Shipment sizes play an important role in the trucking industry, both from a pricing and a planning standpoint. For those freight shipments that are large in size and weight, there are special rules and regulations that trucking carriers must follow when on the road. These cargo shipments are called over-dimensional freight, which is also called O-D in the industry. The factors that go into over-dimensional freight include the cargo’s length, width, height, weight and the overhang on the vehicle.
What are the exact definitions for an over-dimensional freight on a truck? The truth is that all depends on the state. Each state has different laws regarding this very matter (and sometimes it might vary per county, city and route sometimes).

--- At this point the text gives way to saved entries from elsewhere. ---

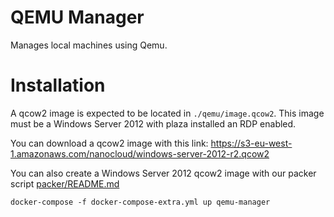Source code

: # QEMU Manager

Manages local machines using Qemu.

# Installation

A qcow2 image is expected to be located in `./qemu/image.qcow2`.
This image must be a Windows Server 2012 with plaza installed an RDP
enabled.

You can download a qcow2 image with this link: https://s3-eu-west-1.amazonaws.com/nanocloud/windows-server-2012-r2.qcow2

You can also create a Windows Server 2012 qcow2 image with our packer script [packer/README.md](../packer/README.md)

```
docker-compose -f docker-compose-extra.yml up qemu-manager
```
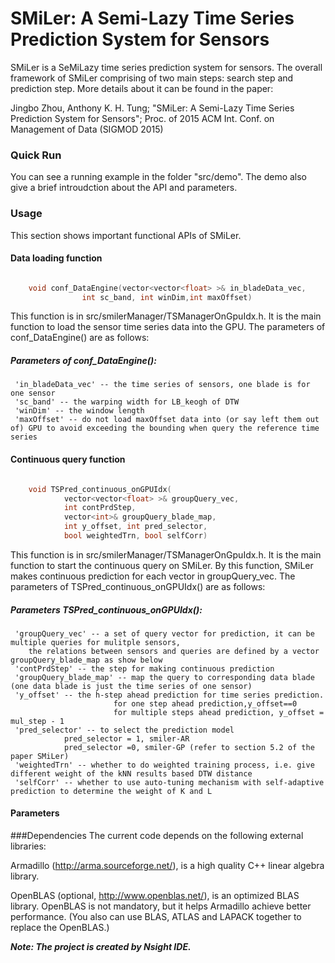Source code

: SMiLer: A Semi-Lazy Time Series Prediction System for Sensors
===

SMiLer is a SeMiLazy time series prediction system for sensors. The overall framework of SMiLer comprising of two main steps: search step and prediction step. More details about it can be found in the paper: 

Jingbo Zhou, Anthony K. H. Tung; "SMiLer: A Semi-Lazy Time Series Prediction System for Sensors"; Proc. of 2015 ACM Int. Conf. on Management of Data (SIGMOD 2015)

### Quick Run
You can see a running example in the folder "src/demo". The demo also give a brief introudction about the API and parameters.



### Usage

This section shows important functional APIs of SMiLer.

#### Data loading function

```cpp

	void conf_DataEngine(vector<vector<float> >& in_bladeData_vec, 
				int sc_band, int winDim,int maxOffset)
```

This function is in src/smilerManager/TSManagerOnGpuIdx.h.  It is the main function to load the sensor time series data into the GPU. The parameters of conf_DataEngine() are as follows:

##### Parameters of conf_DataEngine():

	 'in_bladeData_vec' -- the time series of sensors, one blade is for one sensor
	 'sc_band' -- the warping width for LB_keogh of DTW
	 'winDim' -- the window length
	 'maxOffset' -- do not load maxOffset data into (or say left them out of) GPU to avoid exceeding the bounding when query the reference time series


#### Continuous query function

```cpp

	void TSPred_continuous_onGPUIdx(
			vector<vector<float> >& groupQuery_vec, 
			int contPrdStep, 
			vector<int>& groupQuery_blade_map,
			int y_offset, int pred_selector, 
			bool weightedTrn, bool selfCorr)
```

This function is in src/smilerManager/TSManagerOnGpuIdx.h.  It is the main function to start the continuous query on SMiLer. By this function, SMiLer makes continuous prediction for each vector in groupQuery_vec. The parameters of TSPred_continuous_onGPUIdx() are as follows:

##### Parameters TSPred_continuous_onGPUIdx():

	 'groupQuery_vec' -- a set of query vector for prediction, it can be multiple queries for mulitple sensors,
		the relations between sensors and queries are defined by a vector groupQuery_blade_map as show below
	 'contPrdStep' -- the step for making continuous prediction
	 'groupQuery_blade_map' -- map the query to corresponding data blade (one data blade is just the time series of one sensor)
	 'y_offset' -- the h-step ahead prediction for time series prediction.
	                       for one step ahead prediction,y_offset==0
	                       for multiple steps ahead prediction, y_offset = mul_step - 1
	 'pred_selector' -- to select the prediction model
	 			pred_selector = 1, smiler-AR
	 			pred_selector =0, smiler-GP (refer to section 5.2 of the paper SMiLer)
	 'weightedTrn' -- whether to do weighted training process, i.e. give different weight of the kNN results based DTW distance
	 'selfCorr' -- whether to use auto-tuning mechanism with self-adaptive prediction to determine the weight of K and L


#### Parameters




###Dependencies
The current code depends on the following external libraries:

Armadillo (http://arma.sourceforge.net/), is a high quality C++ linear algebra library.

OpenBLAS (optional, http://www.openblas.net/), is an optimized BLAS library. OpenBLAS is not mandatory, but it helps Armadillo achieve better performance.
(You also can use BLAS, ATLAS and LAPACK together to replace the OpenBLAS.)


***Note: The project is created by Nsight IDE.***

Oversized and heavy haul shipments typically require special permits in each state, because the limits vary in each state. For example, in Pennsylvania the limits are 150’ for freight length, 16’ for width and 15’ for height. In Kansas, the length limit is 126’ for length, 16’6” for width and 17’ for height. In California, the length limit is 136’, 17’ for width and 17’ for height. And in regards to weight, it depends on the truck. An 8-axle truck in Kansas must not exceed 150,000 pounds and that same truck in California must not exceed 181,000 pounds. Thus, numerous permits will be needed for over-dimensional shipments across states.
These permits exist so that each state can bring in additional revenue. The trucking companies pay each state for the permits. And this cost gets passed onto the freight forwarder and then the shipper in the form of increased trucking rates.